ASSIGNMENT
Images within the entries are to be omitted; the remainder must be reproduced exactly.

**** MATERIAL PROVIDED ****

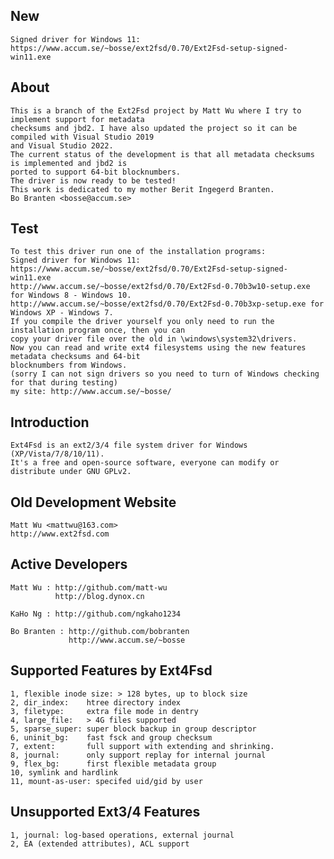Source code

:
New
---

    Signed driver for Windows 11: https://www.accum.se/~bosse/ext2fsd/0.70/Ext2Fsd-setup-signed-win11.exe


About
-----

    This is a branch of the Ext2Fsd project by Matt Wu where I try to implement support for metadata
    checksums and jbd2. I have also updated the project so it can be compiled with Visual Studio 2019
    and Visual Studio 2022.
    The current status of the development is that all metadata checksums is implemented and jbd2 is
    ported to support 64-bit blocknumbers.
    The driver is now ready to be tested!
    This work is dedicated to my mother Berit Ingegerd Branten.
    Bo Branten <bosse@accum.se>


Test
----

    To test this driver run one of the installation programs:
    Signed driver for Windows 11: https://www.accum.se/~bosse/ext2fsd/0.70/Ext2Fsd-setup-signed-win11.exe
    http://www.accum.se/~bosse/ext2fsd/0.70/Ext2Fsd-0.70b3w10-setup.exe for Windows 8 - Windows 10.
    http://www.accum.se/~bosse/ext2fsd/0.70/Ext2Fsd-0.70b3xp-setup.exe for Windows XP - Windows 7.
    If you compile the driver yourself you only need to run the installation program once, then you can
    copy your driver file over the old in \windows\system32\drivers.
    Now you can read and write ext4 filesystems using the new features metadata checksums and 64-bit
    blocknumbers from Windows.
    (sorry I can not sign drivers so you need to turn of Windows checking for that during testing)
    my site: http://www.accum.se/~bosse/


Introduction
------------

    Ext4Fsd is an ext2/3/4 file system driver for Windows (XP/Vista/7/8/10/11).
    It's a free and open-source software, everyone can modify or distribute under GNU GPLv2.

    
Old Development Website
-------------------

    Matt Wu <mattwu@163.com>
    http://www.ext2fsd.com


Active Developers
-----------------

    Matt Wu : http://github.com/matt-wu
              http://blog.dynox.cn

    KaHo Ng : http://github.com/ngkaho1234

    Bo Branten : http://github.com/bobranten
                 http://www.accum.se/~bosse


Supported Features by Ext4Fsd
-----------------------------

    1, flexible inode size: > 128 bytes, up to block size
    2, dir_index:    htree directory index
    3, filetype:     extra file mode in dentry
    4, large_file:   > 4G files supported
    5, sparse_super: super block backup in group descriptor
    6, uninit_bg:    fast fsck and group checksum
    7, extent:       full support with extending and shrinking.
    8, journal:      only support replay for internal journal
    9, flex_bg:      first flexible metadata group
    10, symlink and hardlink
    11, mount-as-user: specifed uid/gid by user


Unsupported Ext3/4 Features
---------------------------

    1, journal: log-based operations, external journal
    2, EA (extended attributes), ACL support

****

TASK RESPONSE
Source code

:
New
---

    Signed driver for Windows 11: https://www.accum.se/~bosse/ext2fsd/0.70/Ext2Fsd-setup-signed-win11.exe


About
-----

    This is a branch of the Ext2Fsd project by Matt Wu where I try to implement support for metadata
    checksums and jbd2. I have also updated the project so it can be compiled with Visual Studio 2019
    and Visual Studio 2022.
    The current status of the development is that all metadata checksums is implemented and jbd2 is
    ported to support 64-bit blocknumbers.
    The driver is now ready to be tested!
    This work is dedicated to my mother Berit Ingegerd Branten.
    Bo Branten <bosse@accum.se>


Test
----

    To test this driver run one of the installation programs:
    Signed driver for Windows 11: https://www.accum.se/~bosse/ext2fsd/0.70/Ext2Fsd-setup-signed-win11.exe
    http://www.accum.se/~bosse/ext2fsd/0.70/Ext2Fsd-0.70b3w10-setup.exe for Windows 8 - Windows 10.
    http://www.accum.se/~bosse/ext2fsd/0.70/Ext2Fsd-0.70b3xp-setup.exe for Windows XP - Windows 7.
    If you compile the driver yourself you only need to run the installation program once, then you can
    copy your driver file over the old in \windows\system32\drivers.
    Now you can read and write ext4 filesystems using the new features metadata checksums and 64-bit
    blocknumbers from Windows.
    (sorry I can not sign drivers so you need to turn of Windows checking for that during testing)
    my site: http://www.accum.se/~bosse/


Introduction
------------

    Ext4Fsd is an ext2/3/4 file system driver for Windows (XP/Vista/7/8/10/11).
    It's a free and open-source software, everyone can modify or distribute under GNU GPLv2.

    
Old Development Website
-------------------

    Matt Wu <mattwu@163.com>
    http://www.ext2fsd.com


Active Developers
-----------------

    Matt Wu : http://github.com/matt-wu
              http://blog.dynox.cn

    KaHo Ng : http://github.com/ngkaho1234

    Bo Branten : http://github.com/bobranten
                 http://www.accum.se/~bosse


Supported Features by Ext4Fsd
-----------------------------

    1, flexible inode size: > 128 bytes, up to block size
    2, dir_index:    htree directory index
    3, filetype:     extra file mode in dentry
    4, large_file:   > 4G files supported
    5, sparse_super: super block backup in group descriptor
    6, uninit_bg:    fast fsck and group checksum
    7, extent:       full support with extending and shrinking.
    8, journal:      only support replay for internal journal
    9, flex_bg:      first flexible metadata group
    10, symlink and hardlink
    11, mount-as-user: specifed uid/gid by user


Unsupported Ext3/4 Features
---------------------------

    1, journal: log-based operations, external journal
    2, EA (extended attributes), ACL support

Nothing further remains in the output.